(Dataset entries)
━━━━━━━━━━━━━━━━

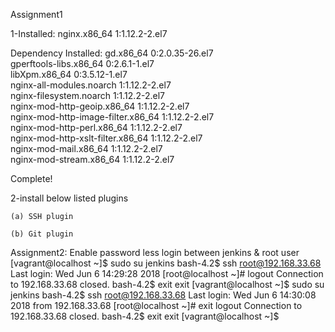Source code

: 
Assignment1

 1-Installed:
  nginx.x86_64 1:1.12.2-2.el7                                                   

Dependency Installed:
  gd.x86_64 0:2.0.35-26.el7                                                     
  gperftools-libs.x86_64 0:2.6.1-1.el7                                          
  libXpm.x86_64 0:3.5.12-1.el7                                                  
  nginx-all-modules.noarch 1:1.12.2-2.el7                                       
  nginx-filesystem.noarch 1:1.12.2-2.el7                                        
  nginx-mod-http-geoip.x86_64 1:1.12.2-2.el7                                    
  nginx-mod-http-image-filter.x86_64 1:1.12.2-2.el7                             
  nginx-mod-http-perl.x86_64 1:1.12.2-2.el7                                     
  nginx-mod-http-xslt-filter.x86_64 1:1.12.2-2.el7                              
  nginx-mod-mail.x86_64 1:1.12.2-2.el7                                          
  nginx-mod-stream.x86_64 1:1.12.2-2.el7                                        

Complete!
 
 2-install below listed plugins 
   
    (a) SSH plugin

    (b) Git plugin

   

 Assignment2:
 Enable password less login between jenkins & root user
 [vagrant@localhost ~]$ sudo su jenkins
 bash-4.2$ ssh root@192.168.33.68
 Last login: Wed Jun  6 14:29:28 2018
 [root@localhost ~]# logout
 Connection to 192.168.33.68 closed.
 bash-4.2$ exit
 exit
 [vagrant@localhost ~]$ sudo su jenkins
 bash-4.2$ ssh root@192.168.33.68
 Last login: Wed Jun  6 14:30:08 2018 from 192.168.33.68
 [root@localhost ~]# exit
 logout
 Connection to 192.168.33.68 closed.
 bash-4.2$ exit
 exit
 [vagrant@localhost ~]$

━━━━━━━━━━━━━━━━

**REQUIREMENT**
In the entries above, restate word for word the lines between the one holding "nginx-mod-stream.x86_64 1:1.12.2-2.el7" and the one holding "Enable password less", inclusive, and nothing besides.

**EXERCISE RESPONSE**
  nginx-mod-stream.x86_64 1:1.12.2-2.el7                                        

Complete!
 
 2-install below listed plugins 
   
    (a) SSH plugin

    (b) Git plugin

   

 Assignment2:
 Enable password less login between jenkins & root user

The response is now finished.